The molecular mechanism of contraction

Abstract

From the physical point of view, muscle is an engine for the conversion of chemical energy into mechanical work, operating by means of reversible elastic strains in a solid working substance, the muscle proteins. In a system of this kind, only two types of cycle are possible, one involving changes in potential energy, and the other changes of entropy. In general, the evidence seems to be in favour of an entropy cycle, although there are some serious objections. One important difference between the two types is that in an entropy cycle the strength of intermolecular attractions should decrease during contraction, and in a potential energy cycle they ought to increase; observations on whole muscles suggest that they do in fact decrease.

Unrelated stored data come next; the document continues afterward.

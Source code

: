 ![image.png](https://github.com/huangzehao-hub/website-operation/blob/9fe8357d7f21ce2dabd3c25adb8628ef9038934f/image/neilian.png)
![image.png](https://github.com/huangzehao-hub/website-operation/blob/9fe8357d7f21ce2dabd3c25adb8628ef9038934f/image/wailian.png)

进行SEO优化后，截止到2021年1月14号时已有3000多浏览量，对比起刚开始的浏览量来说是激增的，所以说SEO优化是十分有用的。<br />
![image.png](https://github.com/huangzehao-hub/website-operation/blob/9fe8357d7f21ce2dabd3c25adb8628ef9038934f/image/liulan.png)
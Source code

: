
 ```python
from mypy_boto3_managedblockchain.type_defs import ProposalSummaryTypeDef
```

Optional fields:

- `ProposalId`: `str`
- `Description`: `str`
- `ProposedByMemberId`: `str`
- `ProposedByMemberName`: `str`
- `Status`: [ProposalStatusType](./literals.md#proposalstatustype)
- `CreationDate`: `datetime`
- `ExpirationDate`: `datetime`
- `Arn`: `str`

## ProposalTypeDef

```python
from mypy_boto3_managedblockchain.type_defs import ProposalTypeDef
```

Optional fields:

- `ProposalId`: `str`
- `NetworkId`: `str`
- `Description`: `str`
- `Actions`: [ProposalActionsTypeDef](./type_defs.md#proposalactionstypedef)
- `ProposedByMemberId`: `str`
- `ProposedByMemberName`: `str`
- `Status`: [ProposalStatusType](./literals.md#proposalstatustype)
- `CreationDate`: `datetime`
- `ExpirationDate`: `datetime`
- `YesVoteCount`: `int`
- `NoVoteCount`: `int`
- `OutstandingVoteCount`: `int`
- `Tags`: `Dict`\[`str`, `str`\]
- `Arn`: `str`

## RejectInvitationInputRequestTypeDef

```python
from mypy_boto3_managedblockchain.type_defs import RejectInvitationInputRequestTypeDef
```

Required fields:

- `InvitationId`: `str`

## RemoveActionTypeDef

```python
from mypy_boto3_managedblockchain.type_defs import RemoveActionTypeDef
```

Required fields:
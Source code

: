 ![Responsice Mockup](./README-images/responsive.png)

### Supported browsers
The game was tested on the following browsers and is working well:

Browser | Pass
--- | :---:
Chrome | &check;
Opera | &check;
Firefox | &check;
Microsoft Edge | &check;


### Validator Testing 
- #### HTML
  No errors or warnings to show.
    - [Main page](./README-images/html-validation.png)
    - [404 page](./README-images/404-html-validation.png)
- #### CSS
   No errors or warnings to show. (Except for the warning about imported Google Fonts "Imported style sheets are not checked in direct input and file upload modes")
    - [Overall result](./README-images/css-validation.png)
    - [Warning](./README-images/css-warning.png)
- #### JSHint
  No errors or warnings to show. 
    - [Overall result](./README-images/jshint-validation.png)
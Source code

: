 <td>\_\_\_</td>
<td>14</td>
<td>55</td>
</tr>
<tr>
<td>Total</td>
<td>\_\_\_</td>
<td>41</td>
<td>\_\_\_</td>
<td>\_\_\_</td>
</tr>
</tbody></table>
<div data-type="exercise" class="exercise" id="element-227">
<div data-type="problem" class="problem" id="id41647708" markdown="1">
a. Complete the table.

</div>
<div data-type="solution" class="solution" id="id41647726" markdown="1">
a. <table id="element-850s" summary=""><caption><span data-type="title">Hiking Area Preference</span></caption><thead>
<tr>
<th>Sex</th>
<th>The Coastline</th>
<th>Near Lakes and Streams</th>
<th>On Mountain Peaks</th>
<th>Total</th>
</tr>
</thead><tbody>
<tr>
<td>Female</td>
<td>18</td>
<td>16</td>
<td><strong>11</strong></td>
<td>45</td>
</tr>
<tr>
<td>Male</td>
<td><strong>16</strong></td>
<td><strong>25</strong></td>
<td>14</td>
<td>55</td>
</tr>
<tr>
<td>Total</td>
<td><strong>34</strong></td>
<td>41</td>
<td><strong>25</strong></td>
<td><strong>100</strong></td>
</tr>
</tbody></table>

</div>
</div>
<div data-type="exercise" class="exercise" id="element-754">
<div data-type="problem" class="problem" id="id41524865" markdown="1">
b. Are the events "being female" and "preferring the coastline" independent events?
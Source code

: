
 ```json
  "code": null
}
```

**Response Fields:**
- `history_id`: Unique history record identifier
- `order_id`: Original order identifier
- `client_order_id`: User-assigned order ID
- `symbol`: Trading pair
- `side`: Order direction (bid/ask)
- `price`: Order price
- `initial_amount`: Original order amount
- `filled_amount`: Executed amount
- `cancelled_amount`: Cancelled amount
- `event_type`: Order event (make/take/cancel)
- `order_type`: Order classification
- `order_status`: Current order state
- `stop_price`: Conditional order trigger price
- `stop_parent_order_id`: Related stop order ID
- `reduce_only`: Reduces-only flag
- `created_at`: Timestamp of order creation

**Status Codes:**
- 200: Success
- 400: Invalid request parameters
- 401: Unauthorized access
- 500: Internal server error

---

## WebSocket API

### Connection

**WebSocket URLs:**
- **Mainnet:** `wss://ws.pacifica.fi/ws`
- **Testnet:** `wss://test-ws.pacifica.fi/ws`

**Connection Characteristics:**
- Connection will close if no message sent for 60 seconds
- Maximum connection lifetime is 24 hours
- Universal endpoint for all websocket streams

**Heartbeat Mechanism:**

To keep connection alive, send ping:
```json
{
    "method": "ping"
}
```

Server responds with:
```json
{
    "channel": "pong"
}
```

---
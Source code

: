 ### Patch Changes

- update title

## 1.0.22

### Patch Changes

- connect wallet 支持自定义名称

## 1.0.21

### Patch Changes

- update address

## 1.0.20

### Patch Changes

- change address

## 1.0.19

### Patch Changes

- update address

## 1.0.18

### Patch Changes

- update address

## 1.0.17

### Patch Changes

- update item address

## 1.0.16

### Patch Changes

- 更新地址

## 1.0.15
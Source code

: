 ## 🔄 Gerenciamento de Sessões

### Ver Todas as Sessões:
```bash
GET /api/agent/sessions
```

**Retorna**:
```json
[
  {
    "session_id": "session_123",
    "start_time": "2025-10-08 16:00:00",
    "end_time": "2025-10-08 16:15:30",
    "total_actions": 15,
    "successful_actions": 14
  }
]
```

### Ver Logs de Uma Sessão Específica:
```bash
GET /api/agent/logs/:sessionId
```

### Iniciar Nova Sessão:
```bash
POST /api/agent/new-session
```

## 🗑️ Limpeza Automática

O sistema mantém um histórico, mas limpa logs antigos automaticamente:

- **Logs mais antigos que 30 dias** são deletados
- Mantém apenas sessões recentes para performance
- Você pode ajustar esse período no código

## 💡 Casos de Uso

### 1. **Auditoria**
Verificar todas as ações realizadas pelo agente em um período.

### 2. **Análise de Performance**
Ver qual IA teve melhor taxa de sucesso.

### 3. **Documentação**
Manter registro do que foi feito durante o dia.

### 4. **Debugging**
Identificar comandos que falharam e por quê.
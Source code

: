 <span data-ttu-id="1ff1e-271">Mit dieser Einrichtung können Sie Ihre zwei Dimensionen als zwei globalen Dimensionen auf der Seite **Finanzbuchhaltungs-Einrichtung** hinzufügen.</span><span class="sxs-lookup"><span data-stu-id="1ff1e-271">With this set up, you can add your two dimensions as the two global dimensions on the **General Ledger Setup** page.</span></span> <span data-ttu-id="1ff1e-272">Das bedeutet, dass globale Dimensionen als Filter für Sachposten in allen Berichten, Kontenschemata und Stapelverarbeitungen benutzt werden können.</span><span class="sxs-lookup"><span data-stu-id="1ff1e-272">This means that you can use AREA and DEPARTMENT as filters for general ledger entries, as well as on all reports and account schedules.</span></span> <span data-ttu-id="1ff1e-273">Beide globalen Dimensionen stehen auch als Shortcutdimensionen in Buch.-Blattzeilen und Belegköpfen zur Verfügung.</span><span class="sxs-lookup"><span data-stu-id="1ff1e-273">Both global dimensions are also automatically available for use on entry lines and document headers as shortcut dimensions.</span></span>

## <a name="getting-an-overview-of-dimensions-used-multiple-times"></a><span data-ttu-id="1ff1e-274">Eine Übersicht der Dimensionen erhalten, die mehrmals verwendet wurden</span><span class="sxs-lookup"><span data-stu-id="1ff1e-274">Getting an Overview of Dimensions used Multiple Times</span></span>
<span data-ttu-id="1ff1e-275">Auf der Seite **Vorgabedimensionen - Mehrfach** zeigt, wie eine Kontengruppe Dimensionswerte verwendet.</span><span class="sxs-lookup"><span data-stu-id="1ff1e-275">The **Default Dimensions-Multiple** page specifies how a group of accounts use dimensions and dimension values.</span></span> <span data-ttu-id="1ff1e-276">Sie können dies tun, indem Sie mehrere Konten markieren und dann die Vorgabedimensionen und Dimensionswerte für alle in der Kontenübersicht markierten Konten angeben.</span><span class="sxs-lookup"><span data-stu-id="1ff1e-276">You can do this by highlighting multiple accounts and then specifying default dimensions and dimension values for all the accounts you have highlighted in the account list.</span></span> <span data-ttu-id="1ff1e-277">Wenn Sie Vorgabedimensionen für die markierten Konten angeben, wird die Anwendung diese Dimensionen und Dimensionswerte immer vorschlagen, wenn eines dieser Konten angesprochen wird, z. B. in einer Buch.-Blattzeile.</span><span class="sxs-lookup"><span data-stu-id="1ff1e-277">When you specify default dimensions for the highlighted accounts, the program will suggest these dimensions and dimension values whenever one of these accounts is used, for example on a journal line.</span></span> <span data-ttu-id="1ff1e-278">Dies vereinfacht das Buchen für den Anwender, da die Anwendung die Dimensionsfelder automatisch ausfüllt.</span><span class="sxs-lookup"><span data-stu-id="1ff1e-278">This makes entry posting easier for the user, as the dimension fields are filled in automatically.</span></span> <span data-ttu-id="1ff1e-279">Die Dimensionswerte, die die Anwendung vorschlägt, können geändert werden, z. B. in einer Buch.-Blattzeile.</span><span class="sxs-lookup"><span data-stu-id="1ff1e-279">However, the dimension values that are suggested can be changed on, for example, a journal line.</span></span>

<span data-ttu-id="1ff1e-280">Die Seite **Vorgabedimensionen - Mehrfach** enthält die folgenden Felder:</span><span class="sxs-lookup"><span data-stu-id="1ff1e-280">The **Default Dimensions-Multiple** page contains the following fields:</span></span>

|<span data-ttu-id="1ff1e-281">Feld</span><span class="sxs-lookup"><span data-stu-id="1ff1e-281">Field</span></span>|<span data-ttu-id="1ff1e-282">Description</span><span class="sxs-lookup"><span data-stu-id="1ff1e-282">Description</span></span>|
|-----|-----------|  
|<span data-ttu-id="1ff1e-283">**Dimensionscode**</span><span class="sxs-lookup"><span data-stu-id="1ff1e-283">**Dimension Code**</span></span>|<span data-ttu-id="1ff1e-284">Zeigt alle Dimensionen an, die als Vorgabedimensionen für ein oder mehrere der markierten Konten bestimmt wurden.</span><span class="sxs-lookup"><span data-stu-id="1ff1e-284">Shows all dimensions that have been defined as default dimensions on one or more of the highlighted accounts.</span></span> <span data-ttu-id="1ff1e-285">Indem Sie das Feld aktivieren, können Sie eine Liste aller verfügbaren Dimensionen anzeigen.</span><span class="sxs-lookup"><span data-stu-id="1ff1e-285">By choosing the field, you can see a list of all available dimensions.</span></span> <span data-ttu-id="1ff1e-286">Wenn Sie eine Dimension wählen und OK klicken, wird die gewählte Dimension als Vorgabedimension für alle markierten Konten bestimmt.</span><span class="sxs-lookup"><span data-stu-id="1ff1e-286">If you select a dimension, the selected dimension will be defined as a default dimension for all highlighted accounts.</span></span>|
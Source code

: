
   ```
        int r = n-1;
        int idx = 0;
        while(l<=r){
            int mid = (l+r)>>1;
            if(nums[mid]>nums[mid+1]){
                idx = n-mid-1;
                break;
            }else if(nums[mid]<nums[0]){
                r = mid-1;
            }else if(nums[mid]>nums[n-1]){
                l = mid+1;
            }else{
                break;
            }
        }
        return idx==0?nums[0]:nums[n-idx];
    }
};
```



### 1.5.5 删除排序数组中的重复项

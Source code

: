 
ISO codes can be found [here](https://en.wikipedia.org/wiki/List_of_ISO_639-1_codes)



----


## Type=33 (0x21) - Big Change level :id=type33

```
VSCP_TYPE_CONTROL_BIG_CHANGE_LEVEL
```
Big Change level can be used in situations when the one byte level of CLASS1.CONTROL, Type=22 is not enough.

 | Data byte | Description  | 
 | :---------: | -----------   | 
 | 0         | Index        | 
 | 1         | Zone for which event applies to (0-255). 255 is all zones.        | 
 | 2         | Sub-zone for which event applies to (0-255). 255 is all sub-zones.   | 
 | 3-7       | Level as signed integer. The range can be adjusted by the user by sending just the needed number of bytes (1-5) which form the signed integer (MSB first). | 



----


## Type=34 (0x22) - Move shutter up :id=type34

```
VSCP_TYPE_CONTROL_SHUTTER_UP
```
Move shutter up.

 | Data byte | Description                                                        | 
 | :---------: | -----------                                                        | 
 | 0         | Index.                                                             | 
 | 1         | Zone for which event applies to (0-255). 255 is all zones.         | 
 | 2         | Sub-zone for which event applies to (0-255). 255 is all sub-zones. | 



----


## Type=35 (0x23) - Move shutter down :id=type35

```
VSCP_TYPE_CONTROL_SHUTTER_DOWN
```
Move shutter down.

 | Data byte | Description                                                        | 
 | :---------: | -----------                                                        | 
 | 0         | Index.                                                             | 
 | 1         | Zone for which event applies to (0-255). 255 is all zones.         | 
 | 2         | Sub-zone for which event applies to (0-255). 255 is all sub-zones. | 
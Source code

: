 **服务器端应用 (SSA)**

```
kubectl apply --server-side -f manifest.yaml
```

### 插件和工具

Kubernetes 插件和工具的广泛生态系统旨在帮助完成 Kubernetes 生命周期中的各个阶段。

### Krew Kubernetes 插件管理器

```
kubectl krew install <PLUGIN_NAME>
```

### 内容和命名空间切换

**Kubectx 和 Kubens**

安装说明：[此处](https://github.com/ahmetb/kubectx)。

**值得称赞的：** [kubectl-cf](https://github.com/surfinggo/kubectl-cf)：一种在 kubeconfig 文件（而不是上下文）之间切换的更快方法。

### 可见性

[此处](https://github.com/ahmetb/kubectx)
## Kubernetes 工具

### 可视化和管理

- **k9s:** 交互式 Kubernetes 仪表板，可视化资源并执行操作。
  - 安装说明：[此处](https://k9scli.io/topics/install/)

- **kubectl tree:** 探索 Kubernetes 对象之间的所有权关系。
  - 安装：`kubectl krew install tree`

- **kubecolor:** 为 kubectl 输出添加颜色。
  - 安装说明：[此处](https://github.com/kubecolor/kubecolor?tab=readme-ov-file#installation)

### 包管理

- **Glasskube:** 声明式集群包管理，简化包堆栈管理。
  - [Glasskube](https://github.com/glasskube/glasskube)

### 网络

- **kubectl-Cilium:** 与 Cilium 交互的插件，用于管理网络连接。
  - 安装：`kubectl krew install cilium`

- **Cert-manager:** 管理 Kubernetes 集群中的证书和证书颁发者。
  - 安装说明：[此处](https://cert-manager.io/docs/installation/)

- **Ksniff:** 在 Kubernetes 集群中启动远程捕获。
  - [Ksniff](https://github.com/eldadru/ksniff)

The action of ATP on muscle proteins in vitro agrees with this; as Professor Weber has remarked, it reduces the viscosity of solutions and liquefies gels. The most important objection to an entropy theory lies in the sign of the observed heat exchanges in active muscle. Professor Hill has pointed out that if the contraction of muscle were analogous to the contraction of stretched rubber, heat should be absorbed instead of being given out during shortening. I think this difficulty arises from the fact that to compare muscle to rubber implies that it functions as a heat engine, which is unlikely. It seems more probable that muscles convert chemical energy directly into work, and are capable of operating at constant temperature; if so, the type of entropy cycle we ought to consider is one which does not involve changes of temperature.